上場株に投資してきたファンドが未上場のスタートアップ企業に照準を合わせた。
国内のスタートアップ投資はこれまでベンチャーキャピタル(VC※)や事業会社が担ってきた。
※ベンチャーキャピタル(Venture capital、VC)とは、未上場の新興企業(ベンチャー企業)に出資して株式を取得し、将来的にその企業が株式を公開(上場)した際に株式を売却し、大きな値上がり益の獲得を目指す投資会社や投資ファンドのこと。
最近はヘッジファンドやプライベート・エクイティ(PE=企業買収)ファンドの存在感が増している。アメリカで拡大しているファンド間のすみ分けを越える「クロスオーバー投資」が日本でも定着してきた。
一般にファンドはスタートアップ、成熟企業、不動産など投資対象別に別れており、決まった資産以外には投資できない。想定されるリスク・リターンが異なり資金の出し手が管理しにくくなるためだ。
ファンドが他の資産にも投資をする場合、規約の変更や専用ファンドの新設が必要である。その手間をかけてもスタートアップに参入する訳は、メイン投資先の上場株・企業買収で競合が増え、他社と違いを出しにくくなったことがある。
成熟企業は倒産リスクが低い半面、企業価値を大きく上げることは難しい、一方スタートアップはIPOで企業かちが数十倍になる例もある。ファンドの一部資金を回すことで、成績が高まる可能性がある。
国内PEファンドは、約80社あり1つの案件を複数のファンドが取り合うことも多く、リターンが上がりにくくなっている。
ヘッジファンドの場合、流動性の低い未公開株のリスクよりも、IPOを待つことによる機会損失の方が大きいとみる。スタートアップにとってもIPOに伴い株を順次売却するVCより、長期保有が期待できる。

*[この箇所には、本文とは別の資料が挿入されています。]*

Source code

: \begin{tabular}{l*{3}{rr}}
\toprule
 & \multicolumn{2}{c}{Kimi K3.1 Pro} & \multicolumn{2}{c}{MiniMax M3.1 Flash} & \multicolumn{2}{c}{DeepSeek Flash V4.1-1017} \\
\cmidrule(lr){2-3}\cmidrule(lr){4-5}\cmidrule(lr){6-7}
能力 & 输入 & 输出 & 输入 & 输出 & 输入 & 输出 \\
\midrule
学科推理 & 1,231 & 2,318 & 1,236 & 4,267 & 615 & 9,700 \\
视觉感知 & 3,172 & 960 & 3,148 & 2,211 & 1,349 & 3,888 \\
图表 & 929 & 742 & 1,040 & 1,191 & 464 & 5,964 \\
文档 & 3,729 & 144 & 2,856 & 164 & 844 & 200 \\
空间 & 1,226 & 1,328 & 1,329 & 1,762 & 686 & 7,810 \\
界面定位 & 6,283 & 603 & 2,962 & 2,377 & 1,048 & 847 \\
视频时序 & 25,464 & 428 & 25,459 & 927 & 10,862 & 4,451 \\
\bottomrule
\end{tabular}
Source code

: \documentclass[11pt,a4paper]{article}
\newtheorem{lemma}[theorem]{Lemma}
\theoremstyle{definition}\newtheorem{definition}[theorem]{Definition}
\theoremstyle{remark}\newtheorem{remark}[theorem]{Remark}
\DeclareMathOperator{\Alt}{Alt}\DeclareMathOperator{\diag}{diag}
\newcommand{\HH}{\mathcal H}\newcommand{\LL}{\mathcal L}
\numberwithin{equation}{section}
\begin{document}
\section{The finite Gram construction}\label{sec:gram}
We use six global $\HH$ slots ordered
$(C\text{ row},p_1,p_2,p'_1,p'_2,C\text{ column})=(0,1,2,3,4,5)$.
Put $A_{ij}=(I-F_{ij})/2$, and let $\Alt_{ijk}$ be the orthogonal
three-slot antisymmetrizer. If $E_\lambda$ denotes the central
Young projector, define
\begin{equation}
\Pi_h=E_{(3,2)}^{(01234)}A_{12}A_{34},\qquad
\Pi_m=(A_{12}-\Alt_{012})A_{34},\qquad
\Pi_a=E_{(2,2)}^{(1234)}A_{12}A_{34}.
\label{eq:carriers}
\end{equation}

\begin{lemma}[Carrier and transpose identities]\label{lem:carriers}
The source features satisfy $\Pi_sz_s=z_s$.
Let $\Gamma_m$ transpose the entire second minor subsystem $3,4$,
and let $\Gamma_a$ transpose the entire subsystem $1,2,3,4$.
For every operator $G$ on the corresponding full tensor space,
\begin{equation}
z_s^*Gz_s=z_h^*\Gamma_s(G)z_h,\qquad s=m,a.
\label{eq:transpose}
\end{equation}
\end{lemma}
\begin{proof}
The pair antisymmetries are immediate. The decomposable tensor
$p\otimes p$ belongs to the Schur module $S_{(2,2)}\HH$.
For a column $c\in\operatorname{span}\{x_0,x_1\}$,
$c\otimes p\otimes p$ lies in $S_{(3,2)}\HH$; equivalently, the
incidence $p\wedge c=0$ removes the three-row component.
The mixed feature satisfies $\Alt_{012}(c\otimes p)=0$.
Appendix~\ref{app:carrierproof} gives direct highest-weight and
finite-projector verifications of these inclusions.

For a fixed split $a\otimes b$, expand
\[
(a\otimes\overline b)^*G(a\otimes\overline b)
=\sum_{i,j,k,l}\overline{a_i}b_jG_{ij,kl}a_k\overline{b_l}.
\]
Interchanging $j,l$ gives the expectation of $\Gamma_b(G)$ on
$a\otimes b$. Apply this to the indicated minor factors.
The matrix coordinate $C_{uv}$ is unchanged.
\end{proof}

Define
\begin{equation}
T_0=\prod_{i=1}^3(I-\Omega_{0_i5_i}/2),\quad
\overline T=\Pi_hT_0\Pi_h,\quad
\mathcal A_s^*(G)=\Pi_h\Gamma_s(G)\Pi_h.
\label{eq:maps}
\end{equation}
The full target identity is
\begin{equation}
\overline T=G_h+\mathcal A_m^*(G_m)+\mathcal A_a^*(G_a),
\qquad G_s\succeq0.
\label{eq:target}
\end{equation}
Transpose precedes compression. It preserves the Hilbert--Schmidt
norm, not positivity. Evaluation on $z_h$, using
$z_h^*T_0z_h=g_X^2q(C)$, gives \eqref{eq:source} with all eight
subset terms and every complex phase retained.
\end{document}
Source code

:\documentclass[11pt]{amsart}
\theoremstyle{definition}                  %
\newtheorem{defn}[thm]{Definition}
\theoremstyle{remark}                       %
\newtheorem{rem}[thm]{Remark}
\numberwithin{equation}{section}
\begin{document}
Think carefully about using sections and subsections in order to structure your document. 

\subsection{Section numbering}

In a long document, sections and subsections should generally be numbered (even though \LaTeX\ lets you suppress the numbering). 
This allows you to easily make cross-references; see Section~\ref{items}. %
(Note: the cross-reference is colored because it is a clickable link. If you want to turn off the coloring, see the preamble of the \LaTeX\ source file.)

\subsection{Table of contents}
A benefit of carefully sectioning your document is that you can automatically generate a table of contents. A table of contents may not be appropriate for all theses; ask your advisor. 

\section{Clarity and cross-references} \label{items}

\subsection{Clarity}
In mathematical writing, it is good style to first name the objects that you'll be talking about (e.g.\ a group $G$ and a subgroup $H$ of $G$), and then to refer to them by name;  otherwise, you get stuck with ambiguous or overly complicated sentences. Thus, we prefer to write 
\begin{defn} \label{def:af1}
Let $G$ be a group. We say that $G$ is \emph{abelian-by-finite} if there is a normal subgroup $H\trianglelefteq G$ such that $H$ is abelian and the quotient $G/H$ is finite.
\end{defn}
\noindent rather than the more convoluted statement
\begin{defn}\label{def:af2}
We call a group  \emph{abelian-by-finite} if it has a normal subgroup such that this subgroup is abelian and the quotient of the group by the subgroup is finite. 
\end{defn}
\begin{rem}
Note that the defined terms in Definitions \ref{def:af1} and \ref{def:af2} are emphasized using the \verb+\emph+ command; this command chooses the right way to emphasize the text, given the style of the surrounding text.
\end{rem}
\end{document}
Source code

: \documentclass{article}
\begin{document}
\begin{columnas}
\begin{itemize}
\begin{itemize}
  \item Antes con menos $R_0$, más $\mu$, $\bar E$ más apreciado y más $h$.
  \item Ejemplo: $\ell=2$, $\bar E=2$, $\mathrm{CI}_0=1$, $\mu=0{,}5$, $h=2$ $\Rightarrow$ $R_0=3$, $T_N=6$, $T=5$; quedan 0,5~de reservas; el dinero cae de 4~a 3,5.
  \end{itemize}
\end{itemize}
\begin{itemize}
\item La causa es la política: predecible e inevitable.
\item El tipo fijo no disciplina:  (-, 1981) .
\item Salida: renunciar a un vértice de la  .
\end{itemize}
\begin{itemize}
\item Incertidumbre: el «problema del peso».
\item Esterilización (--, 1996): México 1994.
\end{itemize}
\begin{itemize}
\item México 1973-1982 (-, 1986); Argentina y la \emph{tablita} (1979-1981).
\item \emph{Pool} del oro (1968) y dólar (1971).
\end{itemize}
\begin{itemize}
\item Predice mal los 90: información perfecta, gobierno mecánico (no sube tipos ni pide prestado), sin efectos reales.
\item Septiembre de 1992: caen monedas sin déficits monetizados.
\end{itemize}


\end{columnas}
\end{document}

投資プレイヤーが増え、スタートアップの資金調達は活性化している。2021年1〜6月の1件あたり平均調達額は5.8億円と前同比37%増加した。未上場で大型調達できれば、上場を先延ばしし、目先の利益を追わずに攻めの投資もできる。
一方、スタートアップ投資市場の過熱感を警戒する声は増えている。
所見
スタートアップへの投資はハイリスク・ハイリターン。基本的に上場株にしか投資ができない個人もクラウドファンディングなどを通じて投資する方法も出ている。
ヘッジファンドやPEファンドの垣根を越えての投資するが活性化するなら個人もインデックス投信や個別株だけでなく、一部はスタートアップへの投資も検討するべきか。